While the IMPACT Act of 2014 allows for greater information sharing between hospitals and residents, Rogut and Kothari note that CMS hasn’t yet taken action on issuing a final rule on the subject, with a deadline of November 2019.

“In the meantime, patients and family caregivers are left to muddle through,” they wrote.

The United Hospital Fund, a non-profit that advocates for health care causes in New York, isn’t alone in its focus on care transitions. A study of patients in a special program at Cedars-Sinai Medical Center in Los Angeles found that a dedicated handoff program reduced rehospitalization risk by about 29%, while other firms have sought to hire staffers devoted solely to the transition process.

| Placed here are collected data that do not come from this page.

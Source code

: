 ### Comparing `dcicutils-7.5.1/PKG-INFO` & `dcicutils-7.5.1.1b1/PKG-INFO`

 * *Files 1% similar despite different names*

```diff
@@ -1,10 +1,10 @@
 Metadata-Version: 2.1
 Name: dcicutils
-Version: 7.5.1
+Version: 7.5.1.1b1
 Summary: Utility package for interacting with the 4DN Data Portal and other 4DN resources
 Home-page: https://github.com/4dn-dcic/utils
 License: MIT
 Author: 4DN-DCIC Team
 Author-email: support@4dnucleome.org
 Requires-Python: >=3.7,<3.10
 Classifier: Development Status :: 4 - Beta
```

Rogut pointed to a proprietary tool called CarePort, a kind of care transitions software that aggregates information from government databases, facilities’ own websites, and other sources, allowing residents and their families to see a bigger-picture view of their choices. But she emphasized that there may not be a silver bullet to solve the problem, even as the rise of care coordination incentivizes providers to find solutions.

“We’ve still got some pretty enormous silos between the hospital setting and post-acute care settings,” she said. “And so those silos are still getting in the way of efficient and effective handoffs and transitions.”